En su reciente libro, "El último lector", Ricardo Piglia señala que "hay siempre algo inquietante, a la vez extraño y familiar, en la imagen abstraída de alguien que lee, una misteriosa intensidad que la literatura ha fijado muchas veces. El sujeto se ha aislado, parece cortado de lo real". Ese "algo inquietante" es la base, la matriz, de la brillante novela de Goran Petrovic. Una de las más desafortunadas andanzas literarias del posmodernismo ha tratado de vaciar de contenido emocional al relato, volviéndolo una fría expresión cuasi numérica. Había que tomar distancia del sujeto y deslumbrar con una racionalidad casi gótica, llevando el discurso a su extremo auto referencial. El lector implícito en ese proyecto literario debía solazarse, gozar, con las piruetas intelectuales del autor, nunca con sus tripas. Las tripas pertenecían al mundo de la novela rosa de baja estofa, del policial más vulgar. O eran una lejana resonancia de la novela decimonónica, un elemento a esconder, a soslayar, a dejar de lado, como si se tratara de un síntoma de debilidad.

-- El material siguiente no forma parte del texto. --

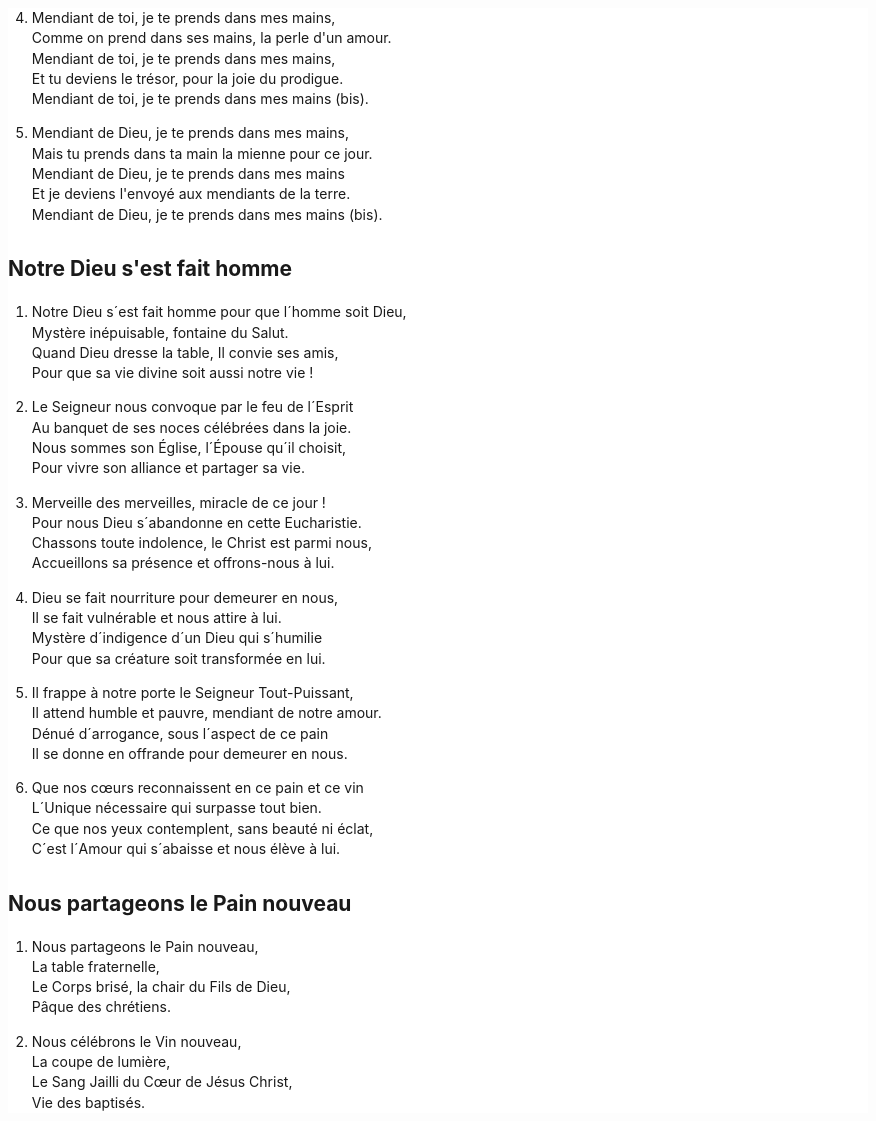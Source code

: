 4. Mendiant de toi, je te prends dans mes mains,  
Comme on prend dans ses mains, la perle d'un amour.  
Mendiant de toi, je te prends dans mes mains,  
Et tu deviens le trésor, pour la joie du prodigue.  
Mendiant de toi, je te prends dans mes mains (bis).

5. Mendiant de Dieu, je te prends dans mes mains,  
Mais tu prends dans ta main la mienne pour ce jour.  
Mendiant de Dieu, je te prends dans mes mains  
Et je deviens l'envoyé aux mendiants de la terre.  
Mendiant de Dieu, je te prends dans mes mains (bis).

## Notre Dieu s'est fait homme

1. Notre Dieu s´est fait homme pour que l´homme soit Dieu,  
Mystère inépuisable, fontaine du Salut.  
Quand Dieu dresse la table, Il convie ses amis,  
Pour que sa vie divine soit aussi notre vie !

2. Le Seigneur nous convoque par le feu de l´Esprit  
Au banquet de ses noces célébrées dans la joie.  
Nous sommes son Église, l´Épouse qu´il choisit,  
Pour vivre son alliance et partager sa vie.

3. Merveille des merveilles, miracle de ce jour !  
Pour nous Dieu s´abandonne en cette Eucharistie.  
Chassons toute indolence, le Christ est parmi nous,  
Accueillons sa présence et offrons-nous à lui.

4. Dieu se fait nourriture pour demeurer en nous,  
Il se fait vulnérable et nous attire à lui.  
Mystère d´indigence d´un Dieu qui s´humilie  
Pour que sa créature soit transformée en lui.

5. Il frappe à notre porte le Seigneur Tout-Puissant,  
Il attend humble et pauvre, mendiant de notre amour.  
Dénué d´arrogance, sous l´aspect de ce pain  
Il se donne en offrande pour demeurer en nous.

6. Que nos cœurs reconnaissent en ce pain et ce vin  
L´Unique nécessaire qui surpasse tout bien.  
Ce que nos yeux contemplent, sans beauté ni éclat,  
C´est l´Amour qui s´abaisse et nous élève à lui.  

## Nous partageons le Pain nouveau

1. Nous partageons le Pain nouveau,  
La table fraternelle,  
Le Corps brisé, la chair du Fils de Dieu,  
Pâque des chrétiens.

2. Nous célébrons le Vin nouveau,  
La coupe de lumière,  
Le Sang Jailli du Cœur de Jésus Christ,  
Vie des baptisés.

A Petrovic, por fortuna, nada de esto parece preocuparle demasiado, ya que ha decidido situarse en la frontera total. No sólo no descarta la auto referencia, sino que la lleva a límites difíciles de superar. Intentarlo sería como querer volver a deslumbrar en el cine con un buen western luego de "Los imperdonables" de Clint Eastwood.
Pero la operación no es sencilla. La obra de Petrovic funciona como una pieza de relojería en la que cada elemento guarda estrecha relación con su prójimo en medio de un "obra natural" en la que todos confluyen sin que nos demos cuenta muy bien cómo. Cuando la última página se cierra tenemos la sensación de haber sido colocados ante uno de esos espejos que fascinaban a Borges y hasta corremos el riesgo de quedar atrapados allí para la eternidad. Nosotros poblaremos de ahora en más las páginas de la novela, así como sus protagonistas "viven" en los libros que leen cada día. Y hasta es probable que nos encontremos alguien ahí, en el "mundo exterior", en la dura realidad a la que deberemos "renunciar" si queremos pertenecer al selecto club de los lectores perpetuos de obras perfectas. Si "La mano..." es perfecta, ahí estaremos leyéndola por toda la eternidad.
Sobre el final, la anciana Natalia comienza a olvidar las palabras y por lo tanto no puede subir a su dormitorio porque no recuerda cómo se llama el instrumento que se lo permite. "Escalera" le aclara entonces su dama de compañía (autentica revival a lo Tolstoi de una joven europea que sueña con aprender inglés). Sin el idioma ni siquiera podemos usar las cosas. Es más, si no fuera por él... ni siquiera podríamos crearlas. Ese es el mensaje que transmite esta extraña y fascinante novela, un verdadero hallazgo en el Mar Muerto de las letras contemporáneas.